Kata khalîfah mengikuti wazan “fa’îlah”, sebagaimana kata “amîr” mengikuti wazan “fa’îl”. Secara harfiah, kata khalîfah diartikan dengan: al-ladzî yustakhlafu min-man qablahu (orang yang menjadi pengganti orang sebelumnya). Jamaknya, “khalâ’if”. Adapun menurut Imam Sibawaih [w. 180 H], jamaknya “khulafâ’”.1 Uniknya, “khalîfah”, mengikuti wazan “fa’îlah”.

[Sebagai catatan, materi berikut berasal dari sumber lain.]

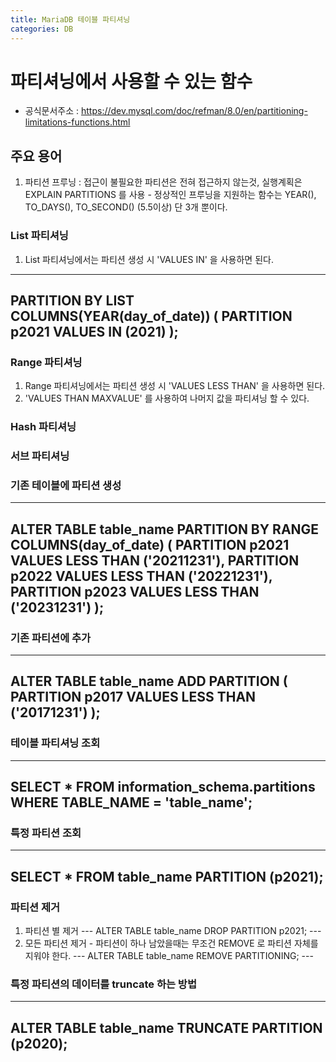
 ```yaml
---
title: MariaDB 테이블 파티셔닝
categories: DB
---
```


# 파티셔닝에서 사용할 수 있는 함수
  - 공식문서주소 : https://dev.mysql.com/doc/refman/8.0/en/partitioning-limitations-functions.html
  
## 주요 용어
  1. 파티션 프루닝 : 접근이 불필요한 파티션은 전혀 접근하지 않는것, 실행계획은 EXPLAIN PARTITIONS 를 사용
    - 정상적인 프루닝을 지원하는 함수는 YEAR(), TO_DAYS(), TO_SECOND() (5.5이상) 단 3개 뿐이다.

### List 파티셔닝
  1. List 파티셔닝에서는 파티션 생성 시 'VALUES IN' 을 사용하면 된다.
  ---
  PARTITION BY LIST COLUMNS(YEAR(day_of_date)) (
  PARTITION p2021 VALUES IN (2021)
  );
  ---
### Range 파티셔닝
  1. Range 파티셔닝에서는 파티션 생성 시 'VALUES LESS THAN' 을 사용하면 된다.
  2. 'VALUES THAN MAXVALUE' 를 사용하여 나머지 값을 파티셔닝 할 수 있다.
  
### Hash 파티셔닝
  
### 서브 파티셔닝

### 기존 테이블에 파티션 생성
  ---
  ALTER TABLE table_name PARTITION BY RANGE COLUMNS(day_of_date) (
	PARTITION p2021 VALUES LESS THAN ('20211231'),
	PARTITION p2022 VALUES LESS THAN ('20221231'),
	PARTITION p2023 VALUES LESS THAN ('20231231')
  );
  ---
  
### 기존 파티션에 추가
  ---
  ALTER TABLE table_name ADD PARTITION (
  PARTITION p2017 VALUES LESS THAN ('20171231')
  );
  ---
### 테이블 파티셔닝 조회
  ---
  SELECT *
  FROM information_schema.partitions
  WHERE TABLE_NAME = 'table_name';
  ---

### 특정 파티션 조회
  ---
  SELECT * FROM table_name PARTITION (p2021);
  ---
### 파티션 제거
  1. 파티션 별 제거
    ---
    ALTER TABLE table_name DROP PARTITION p2021;
    ---
  2. 모든 파티션 제거
    - 파티션이 하나 남았을때는 무조건 REMOVE 로 파티션 자체를 지워야 한다.
    ---
    ALTER TABLE table_name REMOVE PARTITIONING;
    ---
### 특정 파티션의 데이터를 truncate 하는 방법
  ---
  ALTER TABLE table_name TRUNCATE PARTITION (p2020);
  ---
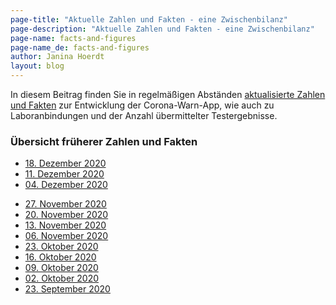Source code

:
 ```yaml
---
page-title: "Aktuelle Zahlen und Fakten - eine Zwischenbilanz"
page-description: "Aktuelle Zahlen und Fakten - eine Zwischenbilanz"
page-name: facts-and-figures
page-name_de: facts-and-figures
author: Janina Hoerdt
layout: blog
---
```


In diesem Beitrag finden Sie in regelmäßigen Abständen [aktualisierte Zahlen und Fakten](https://www.coronawarn.app/assets/documents/2020-12-18-cwa-daten-fakten.pdf)  zur Entwicklung der Corona-Warn-App, wie auch zu Laboranbindungen und der Anzahl übermittelter Testergebnisse. 


### **Übersicht früherer Zahlen und Fakten** 

* [18. Dezember 2020](https://www.coronawarn.app/assets/documents/2020-12-18-cwa-daten-fakten.pdf) 
* [11. Dezember 2020](https://www.coronawarn.app/assets/documents/2020-12-11-cwa-daten-fakten.pdf) 
* [04. Dezember 2020](https://www.coronawarn.app/assets/documents/2020-12-04-cwa-daten-fakten.pdf)






<!-- overview -->

* [27. November 2020](https://www.coronawarn.app/assets/documents/2020-11-26-cwa-daten-fakten.pdf)
* [20. November 2020](https://www.coronawarn.app/assets/documents/2020-11-20-cwa-daten-fakten.pdf)
* [13. November 2020](https://www.coronawarn.app/assets/documents/2020-11-13-cwa-daten-fakten.pdf)
* [06. November 2020](https://www.coronawarn.app/assets/documents/2020-11-06-cwa-daten-fakten.pdf)
* [23. Oktober 2020](https://www.coronawarn.app/assets/documents/2020-10-23-cwa-facts-and-figures.pdf)
* [16. Oktober 2020](https://www.coronawarn.app/assets/documents/2020-10-16-cwa-facts-and-figures.pdf)
* [09. Oktober 2020](https://www.coronawarn.app/assets/documents/2020-10-09-cwa-facts-and-figures.pdf)
* [02. Oktober 2020](https://www.coronawarn.app/assets/documents/2020-10-02-cwa-facts-and-figures.pdf)
* [23. September 2020](https://www.coronawarn.app/assets/documents/2020-09-23-cwa-daten-fakten.pdf)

Sebelum membahas wazan “fa’îlah”, dengan tambahan “tâ’” di akhir, mari kita bahas wazan “fa’îl” tanpa tambahan “tâ’” di akhir. Wazan “fa’îlah” dan “fa’îl” tidak hanya digunakan sebagai wazan shifat musyabbahah, seperti “faqîh” (ahli fikih), atau “khathîb” (orator). Wazan ini juga digunakan sebagai shîghat mubâlaghah (hiperbolis), seperti “’alîm” (mahatahu),  “amîr” (yang mengurus banyak urusan), atau “khalîf” (yang menggantikan orang sebelumnya dalam banyak urusan). Jika ditambah “tâ’” maka konotasinya semakin kuat, seperti “khalîf” menjadi “khalîfah”, atau “al-‘allâm” menjadi “al-‘allâmah”.2

Wazan “fa’îlah” dan “fa’îl”, sebagai shîghat mubâlaghah, itu ternyata diambil (manqûl) dari shifat musyabbahah. Adapun wazan “fa’îlah” dan “fa’îl” sebagai shifat musyabbahah mempunyai konotasi yang berbeda. Misalnya, “thawîl” (panjang) menunjukkan sifat yang permanen, tidak akan berubah, misalnya menjadi pendek. Begitu juga sebaliknya, “qashîr” (pendek); selamanya pendek, tidak akan berubah menjadi panjang.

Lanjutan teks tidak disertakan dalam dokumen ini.